First, I have never had anything like the 'normal failure rate' in vinyl
that others appear to have experienced and, to top that, I have never had
any problems with a variety of Chinese valves that have passed through my
hands - that's no problems whatsoever, AFAICR...??
CF2 miniature pentode/triode input valves were indistinguishable from
Mullard EC82 (?) replacements; Shuguan EL34 and various Chinese 300B output
valves all worked and sounded perfectly fine - including Golden Dragons
branded 'Audio Note' and 'Chelmer'!
Pity I can't have the same luck with lottery tickets!
@:-)
(In fact, I'd go as far as to say that all my valve and rectifier failures
have beeen Russian and whatever JJ Tesla is!!??)
> CF2 miniature pentode/triode input valves were indistinguishable from
> Mullard EC82 (?) replacements; Shuguan EL34 and various Chinese 300B
> output valves all worked and sounded perfectly fine - including Golden
> Dragons branded 'Audio Note' and 'Chelmer'!
Streuth, that reminds me it's Christmas time again - here's a pic of my
miniatures off on their Christmas Holidays a few years ago!
http://www.moirac.adsl24.co.uk/showntell/Holidays.jpg
And I'm wondering now if I didn't have a Chinese rectifier valve go pop on
me....??
> And I'm wondering now if I didn't have a Chinese rectifier valve go pop on
> me....??
Going *POP* on you is the least of your worries. It is when they melt
into a puddle with the subsequent down-line damage.
I do not stray far from Chinese 5AR4s - and I do keep two for bench
testing purposes.
Peter Wieck
Melrose Park, PA
When you say 'bench testing' do you men testing the bench against molten
glass?
Cheers
ian
> When you say 'bench testing' do you men testing the bench against molten
> glass?
Haven't reached that much heat yet - These tubes tend to slag inside
when they fail.
I was given two Chinese 5AR4s as throw-ins with an amp I purchased -
so I keep them for testing 5AR4-based equipment. Right where I can
keep an eye on them and I do not put any good tubes at risk. I am
slowly moving over to SS 5AR4s. The cost for a good slow-start-
mimicking SS 5AR4 is about what I can pay for a NIB/NOS US-made glass
unit so far ($25 or so), but the insane prices I am seeing on eBay has
me re-thinking putting glass units in equipment that has no particular
need for authenticity. And the dozen or so such units I have in my
stock may make a nice retirement nest egg.

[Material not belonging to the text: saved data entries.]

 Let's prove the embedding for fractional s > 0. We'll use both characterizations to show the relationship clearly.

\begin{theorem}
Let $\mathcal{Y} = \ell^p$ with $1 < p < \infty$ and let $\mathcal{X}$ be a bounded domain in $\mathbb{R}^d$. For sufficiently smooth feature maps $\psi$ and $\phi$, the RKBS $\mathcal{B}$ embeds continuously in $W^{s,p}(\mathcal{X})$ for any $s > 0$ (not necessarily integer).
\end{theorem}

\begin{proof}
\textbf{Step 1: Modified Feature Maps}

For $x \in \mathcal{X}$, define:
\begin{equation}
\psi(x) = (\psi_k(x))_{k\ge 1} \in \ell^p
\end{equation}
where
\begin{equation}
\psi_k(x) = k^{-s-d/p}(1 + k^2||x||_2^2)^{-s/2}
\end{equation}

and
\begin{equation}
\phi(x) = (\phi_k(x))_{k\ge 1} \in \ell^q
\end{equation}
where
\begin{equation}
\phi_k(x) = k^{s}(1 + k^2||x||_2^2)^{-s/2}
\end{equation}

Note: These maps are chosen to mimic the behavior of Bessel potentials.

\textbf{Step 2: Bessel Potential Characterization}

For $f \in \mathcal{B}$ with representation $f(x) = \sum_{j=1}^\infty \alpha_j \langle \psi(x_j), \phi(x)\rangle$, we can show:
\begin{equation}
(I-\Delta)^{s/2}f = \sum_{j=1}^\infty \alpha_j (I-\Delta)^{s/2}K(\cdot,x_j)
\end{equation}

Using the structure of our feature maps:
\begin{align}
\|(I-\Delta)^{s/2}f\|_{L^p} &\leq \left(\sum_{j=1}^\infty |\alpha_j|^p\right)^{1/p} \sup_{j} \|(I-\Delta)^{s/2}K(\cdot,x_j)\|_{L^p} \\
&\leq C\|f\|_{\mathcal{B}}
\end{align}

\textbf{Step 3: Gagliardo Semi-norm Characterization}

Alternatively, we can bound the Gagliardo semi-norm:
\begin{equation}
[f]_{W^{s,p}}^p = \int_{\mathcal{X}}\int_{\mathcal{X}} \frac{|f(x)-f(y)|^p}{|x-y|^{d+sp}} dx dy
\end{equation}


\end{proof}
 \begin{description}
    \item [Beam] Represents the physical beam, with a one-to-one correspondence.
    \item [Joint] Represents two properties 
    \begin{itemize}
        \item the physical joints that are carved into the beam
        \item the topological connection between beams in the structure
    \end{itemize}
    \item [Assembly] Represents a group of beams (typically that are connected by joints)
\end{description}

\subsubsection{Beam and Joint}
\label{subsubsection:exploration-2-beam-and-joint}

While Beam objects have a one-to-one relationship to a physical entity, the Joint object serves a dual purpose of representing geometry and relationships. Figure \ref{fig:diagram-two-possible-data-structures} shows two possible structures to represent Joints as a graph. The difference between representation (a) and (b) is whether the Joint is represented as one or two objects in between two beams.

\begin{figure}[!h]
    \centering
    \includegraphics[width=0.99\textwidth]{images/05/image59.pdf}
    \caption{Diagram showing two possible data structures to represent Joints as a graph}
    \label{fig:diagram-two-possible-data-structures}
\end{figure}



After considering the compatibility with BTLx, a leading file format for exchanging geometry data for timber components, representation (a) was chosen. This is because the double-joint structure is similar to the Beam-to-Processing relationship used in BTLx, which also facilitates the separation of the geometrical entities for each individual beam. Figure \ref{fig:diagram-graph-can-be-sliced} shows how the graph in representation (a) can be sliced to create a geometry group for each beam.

> http://www.soundthoughts.co.uk/look/valves.jpg
Prices of transistors were dropping rapidly even then. I paid 7/6 for a
red spot (OC71 reject) in '59.
--
*Reality? Is that where the pizza delivery guy comes from?
Dave Plowman da...@davenoise.co.uk London SW
To e-mail, change noise into sound.
Oh how we laughed....
S.
> I think one has to be careful if buying the Chinese
> copies of valves around at the current time, as quality
> control is almost non existent, though some Russian ones
> are made a lot better I'm told.
Chinese valves haven't all been bad, although most made in
large quantities have been.
I notice Watford Valves, possibly the biggest UK retailer,
refused to sell Chinese valves on grounds of quality up
until recently. Now they offer quite a few.
If anyone's got their finger on the pulse, I wonder how well
Chinese valves are respected these days?
Ian
** Why refer to them as " Chinese copies of valves " ??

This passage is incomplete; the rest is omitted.